- [Problem to work on]: Only one stretch of the data below is wanted: the lines from the one with "according your system)." through the one with "Rules that we", repeated exactly.

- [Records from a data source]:
┄┄┄┄┄┄┄┄┄┄┄┄┄┄┄┄┄┄┄┄

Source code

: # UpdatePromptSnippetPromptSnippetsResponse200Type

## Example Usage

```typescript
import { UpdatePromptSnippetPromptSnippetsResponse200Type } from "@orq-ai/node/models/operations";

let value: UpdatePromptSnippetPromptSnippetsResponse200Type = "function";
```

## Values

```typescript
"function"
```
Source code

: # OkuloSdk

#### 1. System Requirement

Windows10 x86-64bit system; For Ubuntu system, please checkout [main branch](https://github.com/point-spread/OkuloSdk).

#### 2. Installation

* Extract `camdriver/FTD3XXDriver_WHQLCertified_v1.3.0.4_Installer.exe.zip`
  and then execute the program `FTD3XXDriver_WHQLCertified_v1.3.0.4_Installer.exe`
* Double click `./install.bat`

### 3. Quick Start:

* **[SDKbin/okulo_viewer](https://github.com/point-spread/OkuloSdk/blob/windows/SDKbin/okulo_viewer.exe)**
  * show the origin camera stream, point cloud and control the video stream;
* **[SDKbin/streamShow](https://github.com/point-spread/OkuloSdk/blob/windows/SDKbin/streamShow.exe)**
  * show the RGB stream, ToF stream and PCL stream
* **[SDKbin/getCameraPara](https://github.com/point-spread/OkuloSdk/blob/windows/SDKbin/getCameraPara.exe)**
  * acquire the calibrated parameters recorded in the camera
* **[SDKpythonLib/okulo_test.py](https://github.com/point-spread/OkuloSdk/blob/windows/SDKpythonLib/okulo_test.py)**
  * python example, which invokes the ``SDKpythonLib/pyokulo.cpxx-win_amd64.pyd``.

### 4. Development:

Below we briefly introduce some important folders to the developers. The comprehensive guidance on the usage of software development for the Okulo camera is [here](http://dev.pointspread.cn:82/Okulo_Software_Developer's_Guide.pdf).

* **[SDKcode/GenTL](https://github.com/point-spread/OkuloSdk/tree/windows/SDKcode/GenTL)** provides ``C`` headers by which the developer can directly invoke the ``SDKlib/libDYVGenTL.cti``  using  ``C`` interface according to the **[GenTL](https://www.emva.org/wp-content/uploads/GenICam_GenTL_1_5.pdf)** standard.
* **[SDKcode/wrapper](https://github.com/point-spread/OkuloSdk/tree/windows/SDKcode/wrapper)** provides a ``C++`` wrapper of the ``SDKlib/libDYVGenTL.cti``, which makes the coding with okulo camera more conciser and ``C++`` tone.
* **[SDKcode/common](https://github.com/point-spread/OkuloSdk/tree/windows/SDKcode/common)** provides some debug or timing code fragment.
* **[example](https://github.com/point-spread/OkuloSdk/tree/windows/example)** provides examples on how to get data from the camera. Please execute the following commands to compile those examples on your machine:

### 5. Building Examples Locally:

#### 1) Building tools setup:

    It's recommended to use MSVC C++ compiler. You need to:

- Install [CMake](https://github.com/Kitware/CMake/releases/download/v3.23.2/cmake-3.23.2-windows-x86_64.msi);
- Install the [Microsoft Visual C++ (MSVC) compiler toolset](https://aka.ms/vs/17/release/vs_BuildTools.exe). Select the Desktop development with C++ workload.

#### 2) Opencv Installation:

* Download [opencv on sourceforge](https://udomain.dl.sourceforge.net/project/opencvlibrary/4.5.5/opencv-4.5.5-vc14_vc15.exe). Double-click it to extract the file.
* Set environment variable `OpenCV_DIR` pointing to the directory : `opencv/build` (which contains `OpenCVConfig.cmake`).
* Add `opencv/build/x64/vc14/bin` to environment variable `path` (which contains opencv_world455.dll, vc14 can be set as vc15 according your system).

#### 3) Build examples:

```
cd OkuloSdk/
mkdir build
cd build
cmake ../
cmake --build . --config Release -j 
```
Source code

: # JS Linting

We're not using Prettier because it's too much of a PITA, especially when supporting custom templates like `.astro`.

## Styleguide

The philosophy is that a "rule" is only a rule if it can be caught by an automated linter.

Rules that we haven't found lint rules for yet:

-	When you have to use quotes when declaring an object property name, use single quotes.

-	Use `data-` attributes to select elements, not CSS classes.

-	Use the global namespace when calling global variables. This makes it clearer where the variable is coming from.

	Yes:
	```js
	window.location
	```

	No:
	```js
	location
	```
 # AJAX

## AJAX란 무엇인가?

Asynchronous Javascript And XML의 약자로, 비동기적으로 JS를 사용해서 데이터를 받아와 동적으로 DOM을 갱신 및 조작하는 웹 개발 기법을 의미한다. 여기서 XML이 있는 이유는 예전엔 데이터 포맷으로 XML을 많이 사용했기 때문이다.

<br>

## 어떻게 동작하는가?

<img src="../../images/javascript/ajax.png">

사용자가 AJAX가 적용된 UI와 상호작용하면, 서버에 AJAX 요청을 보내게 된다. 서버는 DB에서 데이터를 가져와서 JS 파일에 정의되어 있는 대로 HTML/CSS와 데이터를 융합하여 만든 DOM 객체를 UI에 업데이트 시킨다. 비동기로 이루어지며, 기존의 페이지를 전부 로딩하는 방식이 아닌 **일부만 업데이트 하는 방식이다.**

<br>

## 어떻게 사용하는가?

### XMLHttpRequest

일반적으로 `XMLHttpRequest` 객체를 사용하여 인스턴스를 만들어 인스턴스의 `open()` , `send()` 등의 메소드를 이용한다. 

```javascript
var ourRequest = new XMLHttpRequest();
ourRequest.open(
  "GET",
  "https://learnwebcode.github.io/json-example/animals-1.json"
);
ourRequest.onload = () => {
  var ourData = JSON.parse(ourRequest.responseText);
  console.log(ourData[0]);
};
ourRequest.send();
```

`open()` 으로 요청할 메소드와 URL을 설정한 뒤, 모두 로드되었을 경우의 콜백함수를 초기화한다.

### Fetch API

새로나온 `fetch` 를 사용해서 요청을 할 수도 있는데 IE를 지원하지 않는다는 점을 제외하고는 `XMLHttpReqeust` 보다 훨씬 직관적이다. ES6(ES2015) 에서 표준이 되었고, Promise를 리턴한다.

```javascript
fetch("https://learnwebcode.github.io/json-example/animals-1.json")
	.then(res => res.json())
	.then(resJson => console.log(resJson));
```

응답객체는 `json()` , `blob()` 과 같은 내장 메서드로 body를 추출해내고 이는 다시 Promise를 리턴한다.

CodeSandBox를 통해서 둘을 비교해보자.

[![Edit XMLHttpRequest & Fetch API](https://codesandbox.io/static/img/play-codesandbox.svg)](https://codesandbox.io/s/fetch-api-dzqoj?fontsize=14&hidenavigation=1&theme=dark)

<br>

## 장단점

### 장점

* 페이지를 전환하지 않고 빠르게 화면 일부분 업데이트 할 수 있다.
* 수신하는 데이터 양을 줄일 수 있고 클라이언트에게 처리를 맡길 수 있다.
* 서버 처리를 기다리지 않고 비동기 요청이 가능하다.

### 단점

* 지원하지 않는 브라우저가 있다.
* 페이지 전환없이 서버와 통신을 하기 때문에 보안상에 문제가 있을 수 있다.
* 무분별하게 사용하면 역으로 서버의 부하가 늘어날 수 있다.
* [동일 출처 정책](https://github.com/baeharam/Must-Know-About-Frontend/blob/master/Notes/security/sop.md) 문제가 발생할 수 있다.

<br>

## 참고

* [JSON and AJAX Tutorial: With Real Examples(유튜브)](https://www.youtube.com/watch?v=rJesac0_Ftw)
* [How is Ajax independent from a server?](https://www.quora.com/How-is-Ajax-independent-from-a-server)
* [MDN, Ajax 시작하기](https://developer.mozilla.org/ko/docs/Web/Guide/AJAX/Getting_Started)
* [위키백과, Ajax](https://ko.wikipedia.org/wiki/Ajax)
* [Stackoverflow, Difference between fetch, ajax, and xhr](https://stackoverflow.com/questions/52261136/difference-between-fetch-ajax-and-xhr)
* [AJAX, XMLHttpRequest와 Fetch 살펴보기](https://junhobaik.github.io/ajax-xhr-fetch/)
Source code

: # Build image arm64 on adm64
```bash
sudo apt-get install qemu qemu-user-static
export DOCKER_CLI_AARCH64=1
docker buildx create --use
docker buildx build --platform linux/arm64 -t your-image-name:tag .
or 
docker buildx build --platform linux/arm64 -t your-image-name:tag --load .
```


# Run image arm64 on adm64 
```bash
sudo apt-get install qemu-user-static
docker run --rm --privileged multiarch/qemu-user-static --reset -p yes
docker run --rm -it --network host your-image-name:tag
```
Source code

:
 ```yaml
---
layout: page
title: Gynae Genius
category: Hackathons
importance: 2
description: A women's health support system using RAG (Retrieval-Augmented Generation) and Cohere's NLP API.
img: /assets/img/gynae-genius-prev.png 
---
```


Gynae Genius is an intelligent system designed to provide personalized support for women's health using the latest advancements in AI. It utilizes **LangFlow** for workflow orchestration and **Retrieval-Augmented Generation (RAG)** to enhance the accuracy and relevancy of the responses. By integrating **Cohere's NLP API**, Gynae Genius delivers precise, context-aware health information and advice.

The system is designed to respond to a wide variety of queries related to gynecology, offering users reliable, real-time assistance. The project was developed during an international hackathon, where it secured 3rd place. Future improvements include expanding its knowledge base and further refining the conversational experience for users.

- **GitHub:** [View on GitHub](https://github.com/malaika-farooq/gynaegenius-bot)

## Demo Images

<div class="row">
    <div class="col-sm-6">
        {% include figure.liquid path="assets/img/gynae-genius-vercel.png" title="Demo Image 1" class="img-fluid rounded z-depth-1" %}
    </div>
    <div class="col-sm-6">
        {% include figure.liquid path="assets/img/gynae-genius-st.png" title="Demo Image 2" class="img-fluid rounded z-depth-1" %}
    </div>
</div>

┄┄┄┄┄┄┄┄┄┄┄┄┄┄┄┄┄┄┄┄

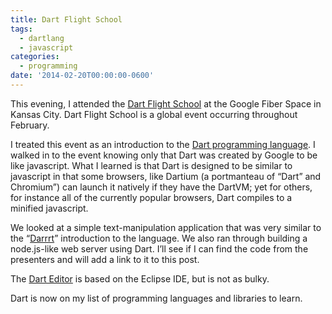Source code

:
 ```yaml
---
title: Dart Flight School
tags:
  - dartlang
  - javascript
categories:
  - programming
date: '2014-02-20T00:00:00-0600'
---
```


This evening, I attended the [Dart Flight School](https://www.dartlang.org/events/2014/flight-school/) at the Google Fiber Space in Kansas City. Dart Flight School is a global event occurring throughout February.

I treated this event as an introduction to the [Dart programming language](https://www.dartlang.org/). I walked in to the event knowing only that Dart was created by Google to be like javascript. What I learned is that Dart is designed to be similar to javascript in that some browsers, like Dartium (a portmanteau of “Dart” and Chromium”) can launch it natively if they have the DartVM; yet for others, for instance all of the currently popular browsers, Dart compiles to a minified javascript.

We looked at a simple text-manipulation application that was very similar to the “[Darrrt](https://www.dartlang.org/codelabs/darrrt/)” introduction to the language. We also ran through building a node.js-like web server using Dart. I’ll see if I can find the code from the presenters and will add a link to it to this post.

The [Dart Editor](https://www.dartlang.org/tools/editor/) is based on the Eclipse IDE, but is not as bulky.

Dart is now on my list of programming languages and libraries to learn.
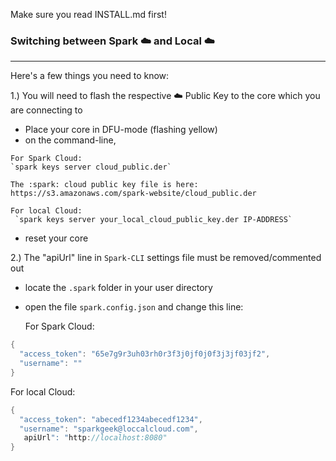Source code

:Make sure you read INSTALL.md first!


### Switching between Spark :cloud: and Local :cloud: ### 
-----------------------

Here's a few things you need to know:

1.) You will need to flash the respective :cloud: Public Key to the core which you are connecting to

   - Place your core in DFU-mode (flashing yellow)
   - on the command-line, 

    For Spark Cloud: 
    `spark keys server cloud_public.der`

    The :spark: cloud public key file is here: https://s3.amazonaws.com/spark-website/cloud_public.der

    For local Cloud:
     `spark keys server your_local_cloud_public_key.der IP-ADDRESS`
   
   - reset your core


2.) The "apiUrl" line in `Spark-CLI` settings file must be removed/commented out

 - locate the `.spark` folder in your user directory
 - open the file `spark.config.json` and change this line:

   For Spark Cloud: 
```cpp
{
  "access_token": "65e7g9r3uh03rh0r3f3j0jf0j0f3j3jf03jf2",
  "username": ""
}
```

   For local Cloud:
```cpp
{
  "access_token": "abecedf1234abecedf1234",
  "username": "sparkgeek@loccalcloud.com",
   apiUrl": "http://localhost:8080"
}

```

┄┄┄┄┄┄┄┄┄┄┄┄┄┄┄┄┄┄┄┄

- [Exercise response]:
* Add `opencv/build/x64/vc14/bin` to environment variable `path` (which contains opencv_world455.dll, vc14 can be set as vc15 according your system).

#### 3) Build examples:

```
cd OkuloSdk/
mkdir build
cd build
cmake ../
cmake --build . --config Release -j 
```
Source code

: # JS Linting

We're not using Prettier because it's too much of a PITA, especially when supporting custom templates like `.astro`.

## Styleguide

The philosophy is that a "rule" is only a rule if it can be caught by an automated linter.

Rules that we haven't found lint rules for yet:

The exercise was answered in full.